Saved data entries

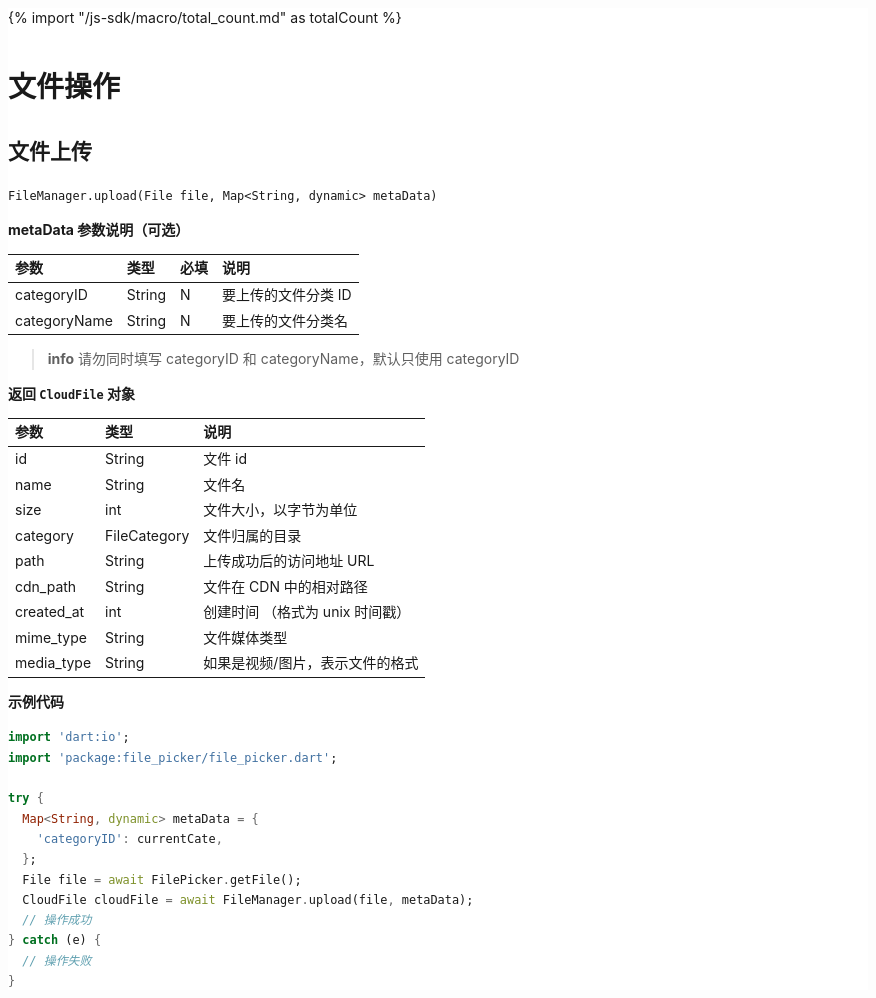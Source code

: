 {% import "/js-sdk/macro/total_count.md" as totalCount %}

# 文件操作

## 文件上传

`FileManager.upload(File file, Map<String, dynamic> metaData)`

**metaData 参数说明（可选）**

| 参数                   |  类型  | 必填 | 说明 |
| :---------------------| :----- | :--- | :--- |
| categoryID            | String |  N  | 要上传的文件分类 ID |
| categoryName          | String |  N  | 要上传的文件分类名 |

> **info**
> 请勿同时填写 categoryID 和 categoryName，默认只使用 categoryID

**返回 `CloudFile` 对象**

| 参数           |  类型        | 说明 |
| :------------ | :-----       | :--- |
| id            | String       | 文件 id |
| name          | String       | 文件名 |
| size          | int          | 文件大小，以字节为单位 |
| category      | FileCategory | 文件归属的目录 |
| path          | String       | 上传成功后的访问地址 URL |
| cdn_path      | String       | 文件在 CDN 中的相对路径 |
| created_at    | int          | 创建时间 （格式为 unix 时间戳） |
| mime_type     | String       | 文件媒体类型 |
| media_type    | String       | 如果是视频/图片，表示文件的格式 |

**示例代码**

```Dart
import 'dart:io';
import 'package:file_picker/file_picker.dart';

try {
  Map<String, dynamic> metaData = {
    'categoryID': currentCate,
  };
  File file = await FilePicker.getFile();
  CloudFile cloudFile = await FileManager.upload(file, metaData);
  // 操作成功
} catch (e) {
  // 操作失败
}
```
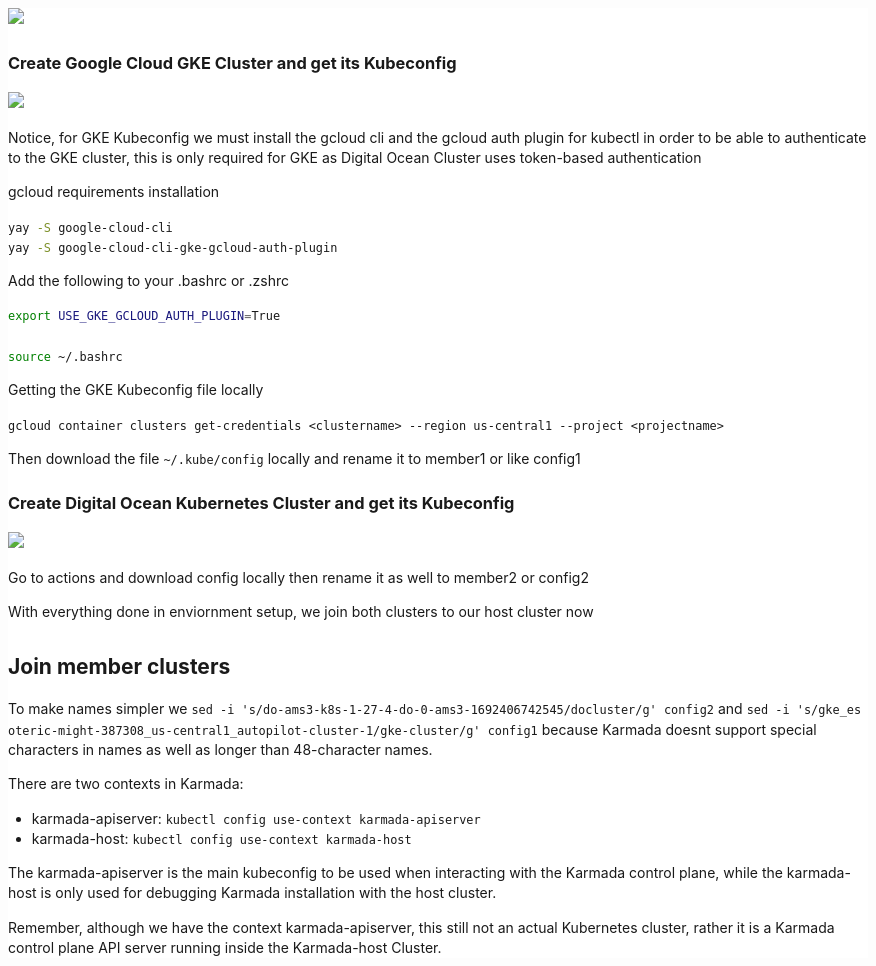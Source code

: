 ![](https://i.imgur.com/L3GaEPh.png)

### Create Google Cloud GKE Cluster and get its Kubeconfig

![](https://i.imgur.com/ukZgmJ4.png)

Notice, for GKE Kubeconfig we must install the gcloud cli and the gcloud auth plugin for kubectl in order to be able to authenticate to the GKE cluster, this is only required for GKE as Digital Ocean Cluster uses token-based authentication

gcloud requirements installation

```bash
yay -S google-cloud-cli
yay -S google-cloud-cli-gke-gcloud-auth-plugin
```

Add the following to your .bashrc or .zshrc
```bash
export USE_GKE_GCLOUD_AUTH_PLUGIN=True

source ~/.bashrc
```

Getting the GKE Kubeconfig file locally
```
gcloud container clusters get-credentials <clustername> --region us-central1 --project <projectname>
```

Then download the file `~/.kube/config` locally and rename it to member1 or like config1

### Create Digital Ocean Kubernetes Cluster and get its Kubeconfig

![](https://i.imgur.com/nhtq1PJ.png)

Go to actions and download config locally then rename it as well to member2 or config2

With everything done in enviornment setup, we join both clusters to our host cluster now

## Join member clusters

To make names simpler we `sed -i 's/do-ams3-k8s-1-27-4-do-0-ams3-1692406742545/docluster/g' config2` and `sed -i 's/gke_esoteric-might-387308_us-central1_autopilot-cluster-1/gke-cluster/g' config1` because Karmada doesnt support special characters in names as well as longer than 48-character names.

There are two contexts in Karmada:
- karmada-apiserver: `kubectl config use-context karmada-apiserver`
- karmada-host: `kubectl config use-context karmada-host`

The karmada-apiserver is the main kubeconfig to be used when interacting with the Karmada control plane, while the karmada-host is only used for debugging Karmada installation with the host cluster.

Remember, although we have the context karmada-apiserver, this still not an actual Kubernetes cluster, rather it is a Karmada control plane API server running inside the Karmada-host Cluster.
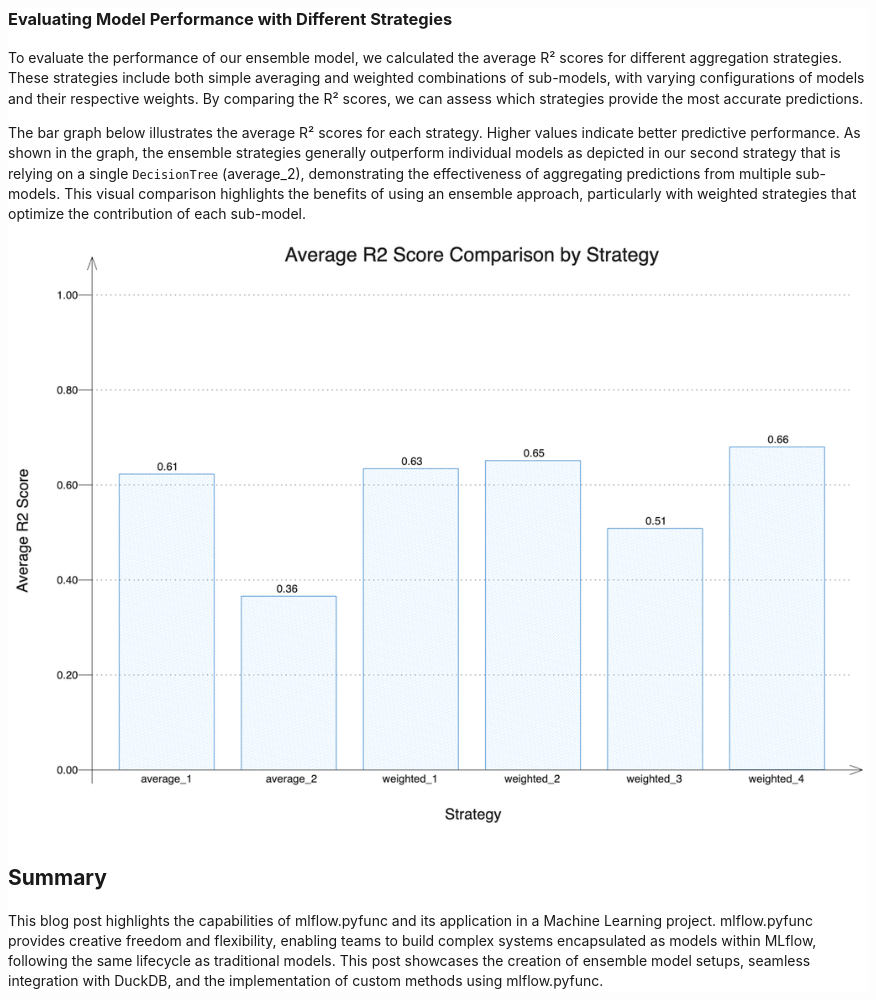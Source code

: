 ### Evaluating Model Performance with Different Strategies

To evaluate the performance of our ensemble model, we calculated the average R² scores for different aggregation strategies. These strategies include both simple averaging and weighted combinations of sub-models, with varying configurations of models and their respective weights. By comparing the R² scores, we can assess which strategies provide the most accurate predictions.

The bar graph below illustrates the average R² scores for each strategy. Higher values indicate better predictive performance. As shown in the graph, the ensemble strategies generally outperform individual models as depicted in our second strategy that is relying on a single `DecisionTree` (average_2), demonstrating the effectiveness of aggregating predictions from multiple sub-models. This visual comparison highlights the benefits of using an ensemble approach, particularly with weighted strategies that optimize the contribution of each sub-model.

![Ensemble Model Evaluation](ensemble-model-evaluation.png)

## Summary

This blog post highlights the capabilities of mlflow.pyfunc and its application in a Machine Learning project. mlflow.pyfunc provides creative freedom and flexibility, enabling teams to build complex systems encapsulated as models within MLflow, following the same lifecycle as traditional models. This post showcases the creation of ensemble model setups, seamless integration with DuckDB, and the implementation of custom methods using mlflow.pyfunc.
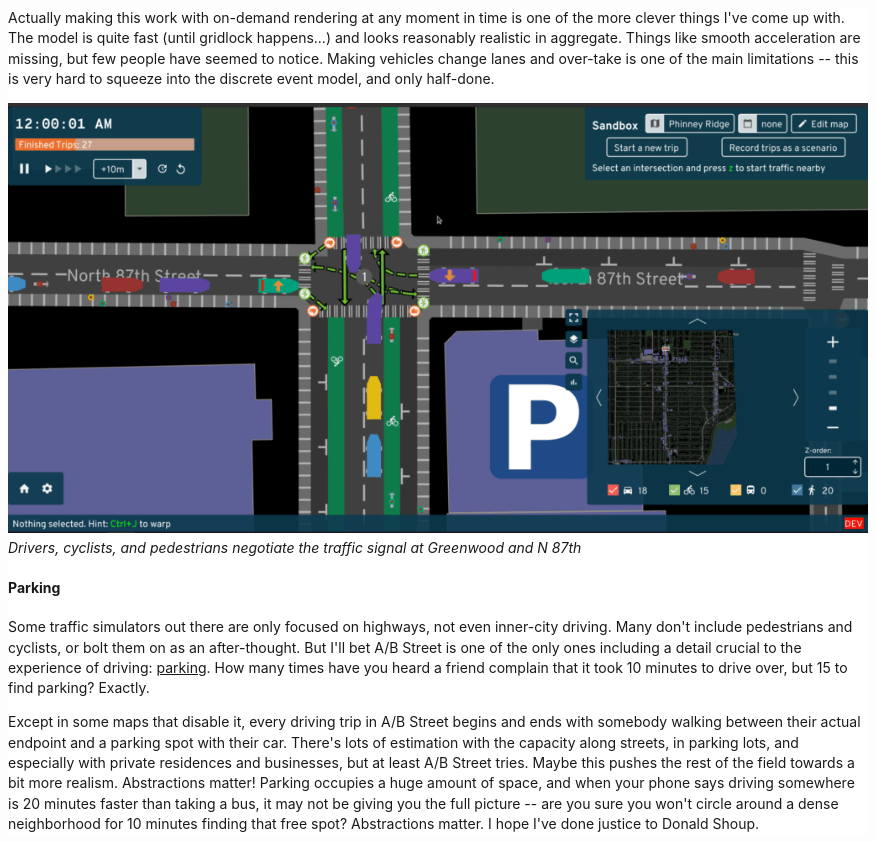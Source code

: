 Actually making this work with on-demand rendering at any moment in time is one
of the more clever things I've come up with. The model is quite fast (until
gridlock happens...) and looks reasonably realistic in aggregate. Things like
smooth acceleration are missing, but few people have seemed to notice. Making
vehicles change lanes and over-take is one of the main limitations -- this is
very hard to squeeze into the discrete event model, and only half-done.

![](traffic_sim.gif) _Drivers, cyclists, and pedestrians negotiate the traffic
signal at Greenwood and N 87th_

#### Parking

Some traffic simulators out there are only focused on highways, not even
inner-city driving. Many don't include pedestrians and cyclists, or bolt them on
as an after-thought. But I'll bet A/B Street is one of the only ones including a
detail crucial to the experience of driving:
[parking](../../tech/trafficsim/parking.md). How many times have you heard a
friend complain that it took 10 minutes to drive over, but 15 to find parking?
Exactly.

Except in some maps that disable it, every driving trip in A/B Street begins and
ends with somebody walking between their actual endpoint and a parking spot with
their car. There's lots of estimation with the capacity along streets, in
parking lots, and especially with private residences and businesses, but at
least A/B Street tries. Maybe this pushes the rest of the field towards a bit
more realism. Abstractions matter! Parking occupies a huge amount of space, and
when your phone says driving somewhere is 20 minutes faster than taking a bus,
it may not be giving you the full picture -- are you sure you won't circle
around a dense neighborhood for 10 minutes finding that free spot? Abstractions
matter. I hope I've done justice to Donald Shoup.
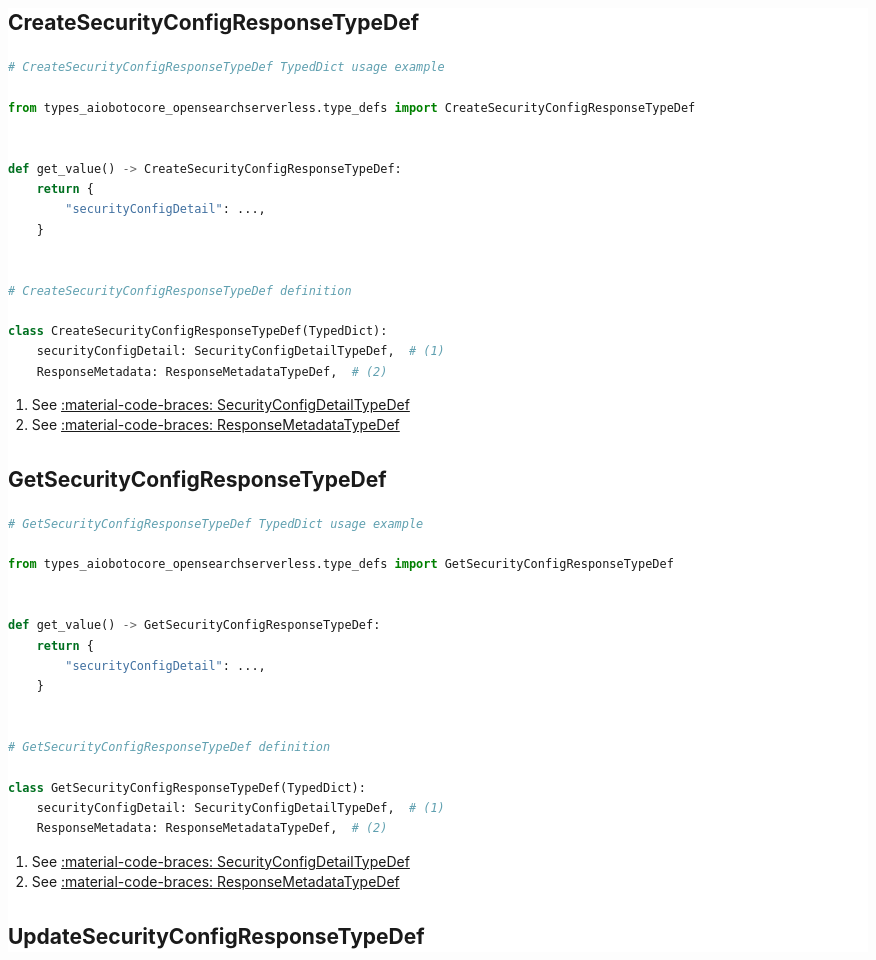 ## CreateSecurityConfigResponseTypeDef

```python
# CreateSecurityConfigResponseTypeDef TypedDict usage example

from types_aiobotocore_opensearchserverless.type_defs import CreateSecurityConfigResponseTypeDef


def get_value() -> CreateSecurityConfigResponseTypeDef:
    return {
        "securityConfigDetail": ...,
    }


# CreateSecurityConfigResponseTypeDef definition

class CreateSecurityConfigResponseTypeDef(TypedDict):
    securityConfigDetail: SecurityConfigDetailTypeDef,  # (1)
    ResponseMetadata: ResponseMetadataTypeDef,  # (2)
```

1. See [:material-code-braces: SecurityConfigDetailTypeDef](./type_defs.md#securityconfigdetailtypedef)
2. See [:material-code-braces: ResponseMetadataTypeDef](./type_defs.md#responsemetadatatypedef)

## GetSecurityConfigResponseTypeDef

```python
# GetSecurityConfigResponseTypeDef TypedDict usage example

from types_aiobotocore_opensearchserverless.type_defs import GetSecurityConfigResponseTypeDef


def get_value() -> GetSecurityConfigResponseTypeDef:
    return {
        "securityConfigDetail": ...,
    }


# GetSecurityConfigResponseTypeDef definition

class GetSecurityConfigResponseTypeDef(TypedDict):
    securityConfigDetail: SecurityConfigDetailTypeDef,  # (1)
    ResponseMetadata: ResponseMetadataTypeDef,  # (2)
```

1. See [:material-code-braces: SecurityConfigDetailTypeDef](./type_defs.md#securityconfigdetailtypedef)
2. See [:material-code-braces: ResponseMetadataTypeDef](./type_defs.md#responsemetadatatypedef)

## UpdateSecurityConfigResponseTypeDef
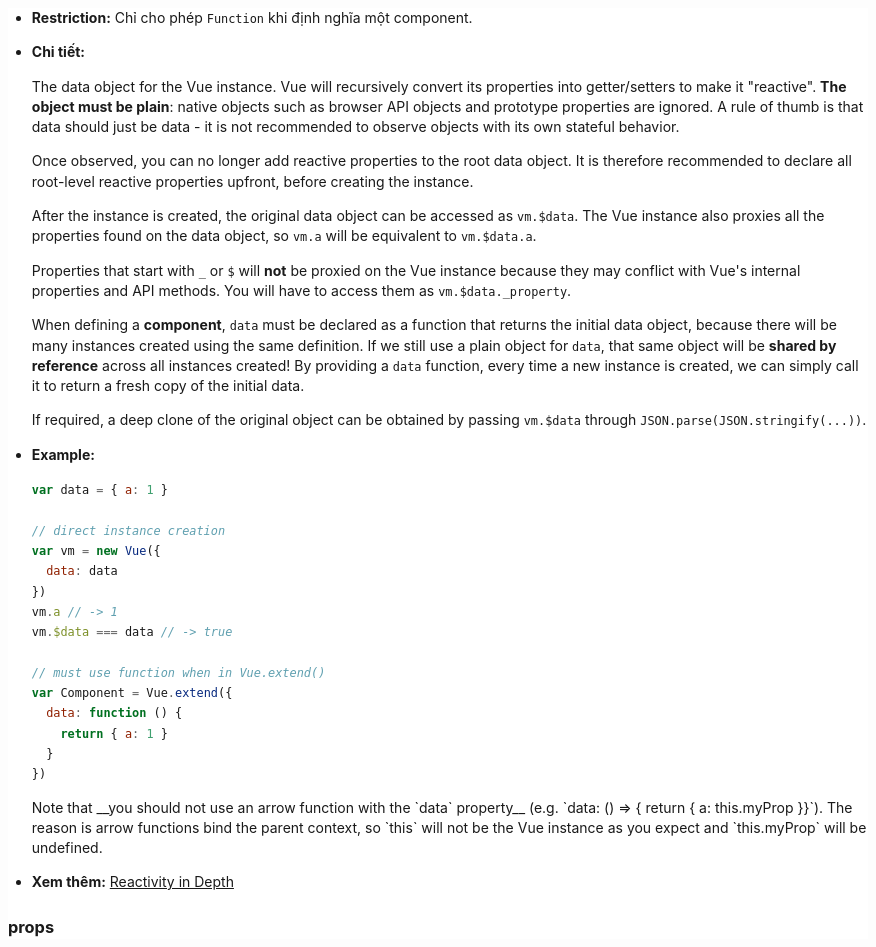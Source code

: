 - **Restriction:** Chỉ cho phép `Function` khi định nghĩa một component.

- **Chi tiết:**

  The data object for the Vue instance. Vue will recursively convert its properties into getter/setters to make it "reactive". **The object must be plain**: native objects such as browser API objects and prototype properties are ignored. A rule of thumb is that data should just be data - it is not recommended to observe objects with its own stateful behavior.

  Once observed, you can no longer add reactive properties to the root data object. It is therefore recommended to declare all root-level reactive properties upfront, before creating the instance.

  After the instance is created, the original data object can be accessed as `vm.$data`. The Vue instance also proxies all the properties found on the data object, so `vm.a` will be equivalent to `vm.$data.a`.

  Properties that start with `_` or `$` will **not** be proxied on the Vue instance because they may conflict with Vue's internal properties and API methods. You will have to access them as `vm.$data._property`.

  When defining a **component**, `data` must be declared as a function that returns the initial data object, because there will be many instances created using the same definition. If we still use a plain object for `data`, that same object will be **shared by reference** across all instances created! By providing a `data` function, every time a new instance is created, we can simply call it to return a fresh copy of the initial data.

  If required, a deep clone of the original object can be obtained by passing `vm.$data` through `JSON.parse(JSON.stringify(...))`.

- **Example:**

  ``` js
  var data = { a: 1 }

  // direct instance creation
  var vm = new Vue({
    data: data
  })
  vm.a // -> 1
  vm.$data === data // -> true

  // must use function when in Vue.extend()
  var Component = Vue.extend({
    data: function () {
      return { a: 1 }
    }
  })
  ```

  <p class="tip">Note that __you should not use an arrow function with the `data` property__ (e.g. `data: () => { return { a: this.myProp }}`). The reason is arrow functions bind the parent context, so `this` will not be the Vue instance as you expect and `this.myProp` will be undefined.</p>

- **Xem thêm:** [Reactivity in Depth](../guide/reactivity.html)

### props
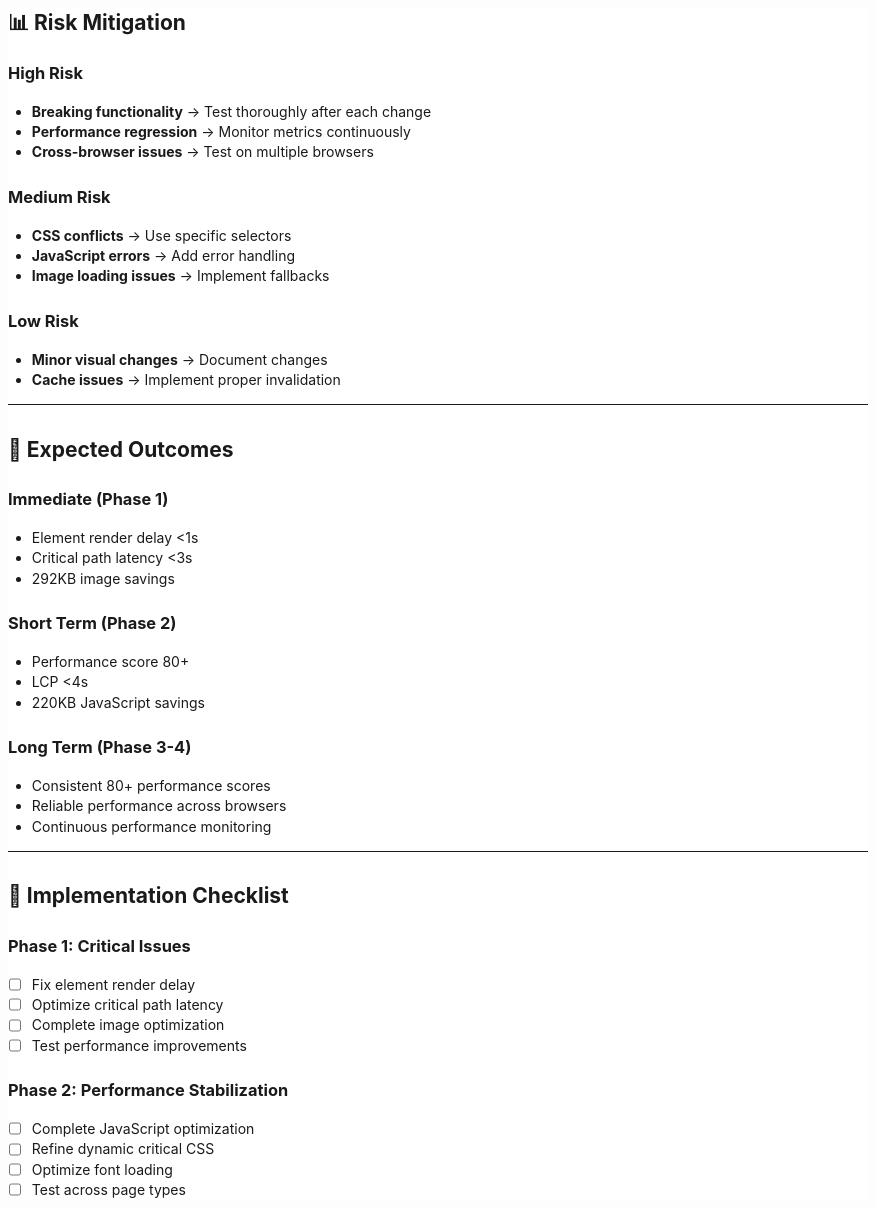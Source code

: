 
## 📊 Risk Mitigation

### High Risk
- **Breaking functionality** → Test thoroughly after each change
- **Performance regression** → Monitor metrics continuously
- **Cross-browser issues** → Test on multiple browsers

### Medium Risk
- **CSS conflicts** → Use specific selectors
- **JavaScript errors** → Add error handling
- **Image loading issues** → Implement fallbacks

### Low Risk
- **Minor visual changes** → Document changes
- **Cache issues** → Implement proper invalidation

---

## 🎉 Expected Outcomes

### Immediate (Phase 1)
- Element render delay <1s
- Critical path latency <3s
- 292KB image savings

### Short Term (Phase 2)
- Performance score 80+
- LCP <4s
- 220KB JavaScript savings

### Long Term (Phase 3-4)
- Consistent 80+ performance scores
- Reliable performance across browsers
- Continuous performance monitoring

---

## 📝 Implementation Checklist

### Phase 1: Critical Issues
- [ ] Fix element render delay
- [ ] Optimize critical path latency
- [ ] Complete image optimization
- [ ] Test performance improvements

### Phase 2: Performance Stabilization
- [ ] Complete JavaScript optimization
- [ ] Refine dynamic critical CSS
- [ ] Optimize font loading
- [ ] Test across page types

WHAT NEEDS TO BE DONE: Out of the data above, transcribe exactly and only the lines starting with the line that has "time is one" and going on through the line that has "Some traffic simulators", both included.

TASK RESULT:
: Actually making this work with on-demand rendering at any moment in time is one
of the more clever things I've come up with. The model is quite fast (until
gridlock happens...) and looks reasonably realistic in aggregate. Things like
smooth acceleration are missing, but few people have seemed to notice. Making
vehicles change lanes and over-take is one of the main limitations -- this is
very hard to squeeze into the discrete event model, and only half-done.

![](traffic_sim.gif) _Drivers, cyclists, and pedestrians negotiate the traffic
signal at Greenwood and N 87th_

#### Parking

Some traffic simulators out there are only focused on highways, not even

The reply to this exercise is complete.